And for vim (inspired by [2]): [3]

I'm sure gesture tracking would probably not be too hard, using any of a
number of VR input devices now on the market. Eye tracking would be harder, as
I'm not aware of any consumer-level eye-tracking technologies out there. You
could certainly have head-tracking pretty easily, though.

Now integrating this in a way that would actually be fluid, natural, and
useful is another story, though.
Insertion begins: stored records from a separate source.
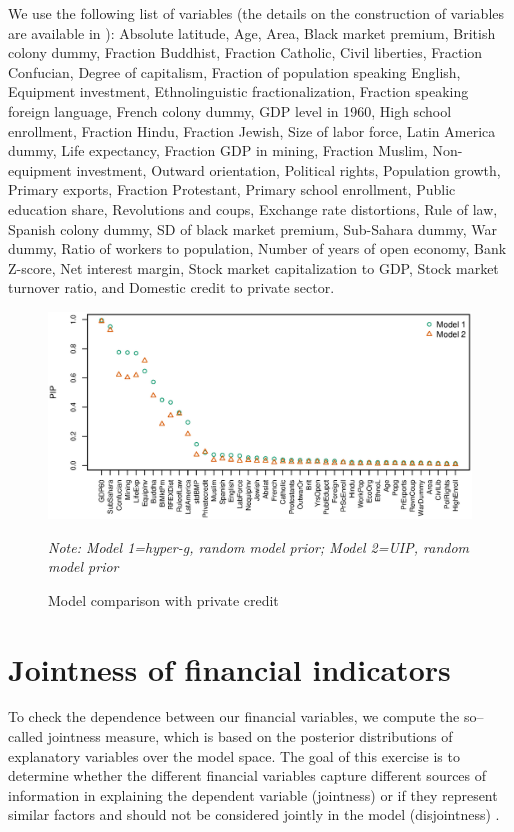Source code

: \begin{refsection}
\begin{subappendices}
We use the following list of variables (the details on the construction of variables are available in \textcite{Fernandezetal2001}): Absolute latitude, Age, Area, Black market premium, British colony dummy, Fraction Buddhist, Fraction Catholic, Civil liberties, Fraction Confucian, Degree of capitalism, Fraction of population speaking English, Equipment investment, Ethnolinguistic fractionalization, Fraction speaking foreign language, French colony dummy, GDP level in 1960, High school enrollment, Fraction Hindu, Fraction Jewish, Size of labor force, Latin America dummy, Life expectancy, Fraction GDP in mining, Fraction Muslim, Non-equipment investment, Outward orientation, Political rights, Population growth, Primary exports, Fraction Protestant, Primary school enrollment, Public education share, Revolutions and coups, Exchange rate distortions, Rule of law, Spanish colony dummy, SD of black market premium, Sub-Sahara dummy, War dummy, Ratio of workers to population, Number of years of open economy, Bank Z-score, Net interest margin, Stock market capitalization to GDP, Stock market turnover ratio, and Domestic credit to private sector.

\begin{figure}[!ht]
	\centering
		\caption{Model comparison with private credit}
		\label{ch2fig:compPCrnd}
		\includegraphics[width=\linewidth]{Figures/ch2/plotCompPC6011rnd}
		\begin{minipage}{0.8\textwidth}
			\footnotesize
			\emph{Note: Model 1=hyper-g, random model prior; Model 2=\ac{UIP}, random model prior}
		  \end{minipage}
\end{figure}
%

\section{Jointness of financial indicators}\label{ch2app:joint}
To check the dependence between our financial variables, we compute the so--called jointness measure, which is based on the posterior distributions of explanatory variables over the model space. The goal of this exercise is to determine whether the different financial variables capture different sources of information in explaining the dependent variable (jointness) or if they represent similar factors and should not be considered jointly in the model (disjointness) \parencite{leysteel2007}.


\end{subappendices}
\end{refsection}
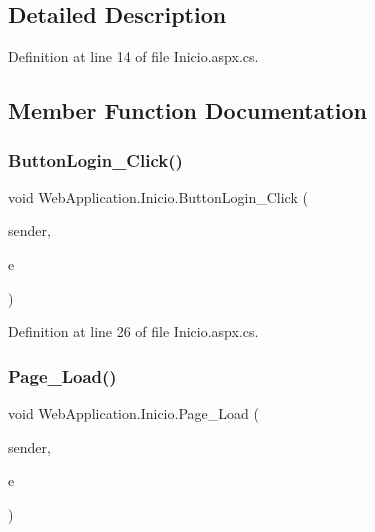 \subsection{Detailed Description}


Definition at line 14 of file Inicio.\+aspx.\+cs.



\subsection{Member Function Documentation}
\mbox{\label{classWebApplication_1_1Inicio_ae7a3d9491d82443eb3e3841c78221e54}} 
\subsubsection{\texorpdfstring{ButtonLogin\_Click()}{ButtonLogin\_Click()}}
{\footnotesize\ttfamily void Web\+Application.\+Inicio.\+Button\+Login\+\_\+\+Click (\begin{DoxyParamCaption}\item[{object}]{sender,  }\item[{Event\+Args}]{e }\end{DoxyParamCaption})\hspace{0.3cm}{\ttfamily [protected]}}



Definition at line 26 of file Inicio.\+aspx.\+cs.

\mbox{\label{classWebApplication_1_1Inicio_a49ed6b3fca4c9a9ab9487df6ac627716}} 
\subsubsection{\texorpdfstring{Page\_Load()}{Page\_Load()}}
{\footnotesize\ttfamily void Web\+Application.\+Inicio.\+Page\+\_\+\+Load (\begin{DoxyParamCaption}\item[{object}]{sender,  }\item[{Event\+Args}]{e }\end{DoxyParamCaption})\hspace{0.3cm}{\ttfamily [protected]}}



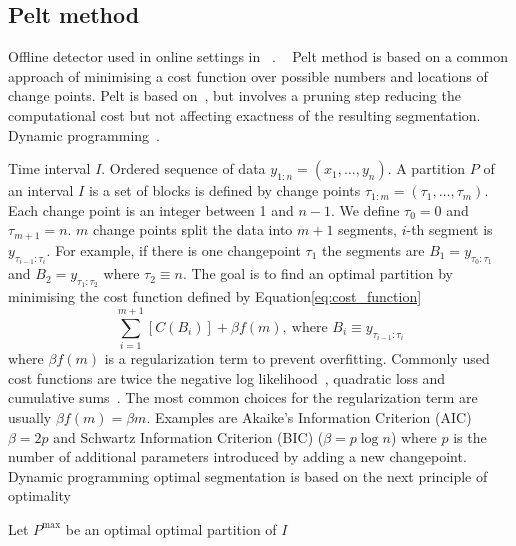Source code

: \documentclass[doctoral,utf8,lot,loar,lof,shortloft,index]{jydiss}
\begin{document}
\subsection{Pelt method}

Offline detector used in online settings in ~\cite{marrero2013aclac}.
~\cite{killick2012optimal}
Pelt method is based on a common approach of  minimising a cost function over possible numbers and locations of change points.
Pelt is based on~\cite{jackson2005algorithm}, but involves a pruning step reducing the computational cost but not affecting exactness of the resulting segmentation.
Dynamic programming~\cite{bellman1966dynamic}.

Time interval $I$.
Ordered sequence of data $y_{1:n}=(x_1,\dots,y_n)$.
A partition $P$ of an interval $I$ is a set of blocks is defined  by change points $\tau_{1:m}=(\tau_1, \dots, \tau_m)$.
Each change point is an integer between 1 and $n-1$.
We define $\tau_0=0$ and $\tau_{m+1}=n$.
$m$ change points split the data into $m+1$ segments, $i$-th segment is $y_{\tau_{i-1} : \tau_i}$.
For example, if there is one changepoint $\tau_1$ the segments are $B_1=y_{\tau_0:\tau_1}$ and $B_2=y_{\tau_1:\tau_2}$ where $\tau_2 \equiv n$.
The goal is to find an optimal partition by minimising the cost function defined by Equation\ref{eq:cost_function}
\begin{equation}\label{eq:cost_function}
	\sum_{i=1}^{m+1} [ C(B_i) ] + \beta f(m),\: \text{where } B_i \equiv y_{\tau_{i-1} : \tau_i}
\end{equation}
where $\beta f(m)$ is a regularization term to prevent overfitting.
Commonly used cost functions are twice the negative log likelihood~\cite{guyon1999underfitting,chen2011parametric},
quadratic loss and cumulative sums~\cite{inclan1994use, rigaill2010pruned}.
The most common choices for the regularization term are usually $\beta f(m) = \beta m$.
Examples are Akaike's Information Criterion (AIC\cite{akaike1974new}) $\beta=2p$ and Schwartz Information Criterion (BIC\cite{schwarz1978estimating}) ($\beta = p \log{n}$) where $p$ is the number of additional parameters introduced by adding a new changepoint.
Dynamic programming optimal segmentation is based on the next principle of optimality
\begin{theorem}
Let $P^{\text{max}}$ be an optimal optimal partition of $I$
\end{theorem}
\end{document}
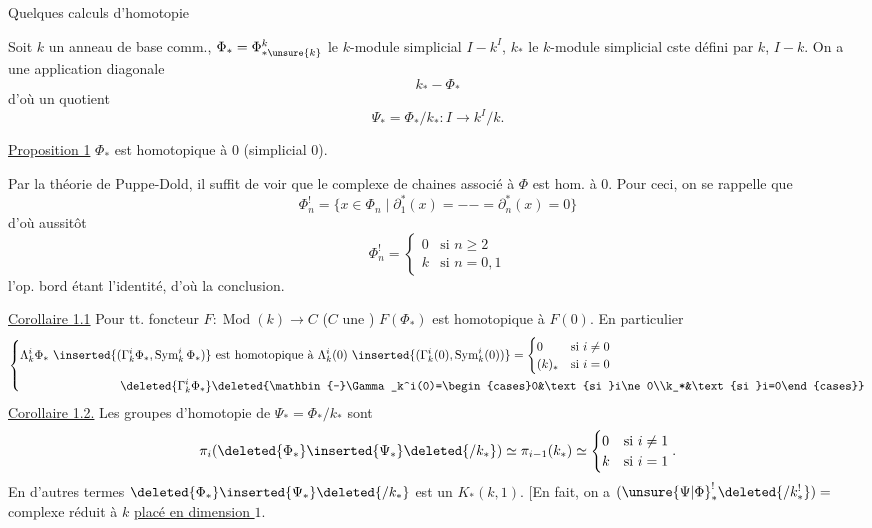 Quelques calculs d'homotopie

Soit $k$ un anneau de base comm.,
$\Phi_*=\Phi^k_{*\unsure{k}}$ le $k$-module simplicial $I\mathbin{-}k^I$,
$k_*$ le $k$-module simplicial cste défini par $k$, $I\mathbin{-}k$.
On a une application diagonale
\[k_*\mathbin{-}\Phi_*\]
d'où un quotient
\[\Psi_*=\Phi_*/k_*:I\longrightarrow k^I/k.\]

\uline{Proposition 1} $\Phi_*$ est homotopique à $0$ 
(simplicial $0$).

Par la théorie de Puppe-Dold, il suffit de voir que le complexe de chaines
\inserted{$\Phi_*^!$} associé \deleted{$\unsure{\Phi}$} à $\Phi$ est hom. à $0$.
Pour ceci, on se rappelle que
\[
\Phi_n^!=\{x\in\Phi_n\mid\partial_1^*(x)=- -=\partial_n^*(x)=0\}
\]
d'où aussitôt
\[
\Phi_n^!=\begin{cases}0&\text{si }n\geq2\\k&\text{si }n=0,1\end{cases}
\]
l'op.  bord
étant l'identité, d'où la conclusion.

\uline{Corollaire 1.1} Pour tt. foncteur $F:\operatorname{Mod}(k)\longrightarrow C$
($C$ une ) $F(\Phi_*)$ est homotopique à $F(0)$.
En particulier
\[
\left\{\begin{aligned}
\Lambda_k^i\Phi_*\ \inserted{(\Gamma_k^i\Phi_*,\operatorname{Sym}_k^i\Phi_*)}
&\text{ est homotopique à }\Lambda_k^i(0)\ \inserted{(\Gamma_k^i(0),\operatorname{Sym}_k^i(0))}
=\begin{cases}0&\text{si }i\ne0\\(k)_*&\text{si }i=0\end{cases}\\
\deleted{\Gamma_k^i\Phi_*}&\deleted{\mathbin{-}\Gamma_k^i(0)=\begin{cases}0&\text{si }i\ne0\\k_*&\text{si }i=0\end{cases}}
\end{aligned}\right.
\]
\uline{Corollaire 1.2.} Les groupes d'homotopie de $\Psi_*=\Phi_*/k_*$ sont
\[
\pi_i(\deleted{\Phi_*}\inserted{\Psi_*}\deleted{/k_*})
\simeq\pi_{i-1}(k_*)\simeq\begin{cases}0&\text{si }i\ne1\\k&\text{si }i=1\end{cases}.
\]
En d'autres termes $\deleted{\Phi_*}\inserted{\Psi_*}\deleted{/k_*}$ est un $K_*(k,1)$.
[En fait, on a $(\unsure{\Psi|\Phi}_*^!\deleted{/k_*^!})=$ complexe réduit à $k$ \uline{placé en dimension $1$}.

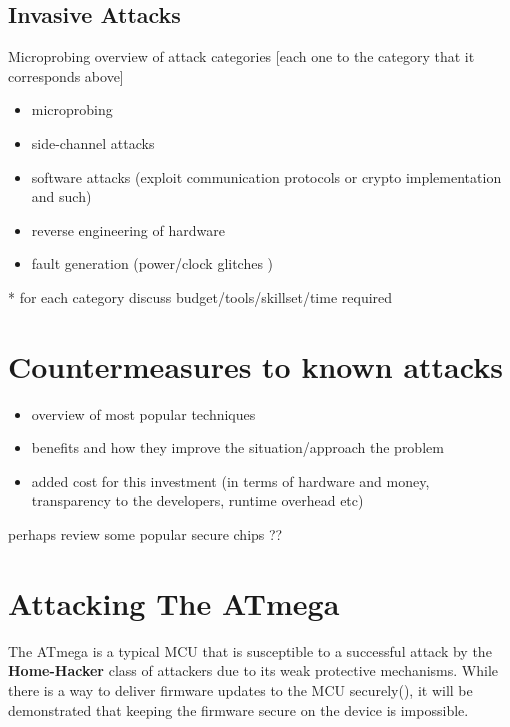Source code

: \documentclass[10pt,a4paper,twocolumn]{article}
\begin{document}
	\subsection{Invasive Attacks}
	Microprobing
	overview of attack categories [each one to the category that it corresponds above]
	\begin{itemize}
		\item microprobing \\
		\item side-channel attacks \\
		\item software attacks (exploit communication protocols or crypto implementation and such) \\
		\item reverse engineering of hardware\\
		\item fault generation (power/clock glitches ) \\
	\end{itemize}
	
	* for each category discuss budget/tools/skillset/time required\\

\section{Countermeasures to known attacks}
\label{sec:defenses}
	\begin{itemize}
	\item overview of most popular techniques \\
	\item benefits and how they improve the situation/approach the problem
	\item added cost for this investment (in terms of hardware and money, transparency to the developers, runtime overhead etc)\\
	\end{itemize}
	
	perhaps review some popular secure chips ??	
	
	

\section{Attacking The ATmega}
\label{sec:attacking_mega}

The ATmega is a typical MCU that is susceptible to a successful attack by the \textbf{Home-Hacker} class of attackers due to its weak protective mechanisms. While there is a way to deliver firmware updates to the MCU securely(\citep{tech:aes_bls}), it will be demonstrated that keeping the firmware secure on the device is impossible.
\end{document}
Also, I'm personally not sure how many big
body movements I want to be doing while using my computer (unless I'm trying
to exercise, play a game, draw, conduct music, or lose weight).

Ideally, I'd want to be as motionless as possible while being as comfortable
as possible and while having maximum flexibility and efficiency of input.
Keyboards are pretty good for that.

[1] -
[https://www.youtube.com/watch?v=77zPOyMmMPQ](https://www.youtube.com/watch?v=77zPOyMmMPQ)

[2] -
[https://www.youtube.com/watch?v=8SkdfdXWYaI](https://www.youtube.com/watch?v=8SkdfdXWYaI)

[3] -
[https://www.youtube.com/watch?v=TEBMlXRjhZY](https://www.youtube.com/watch?v=TEBMlXRjhZY)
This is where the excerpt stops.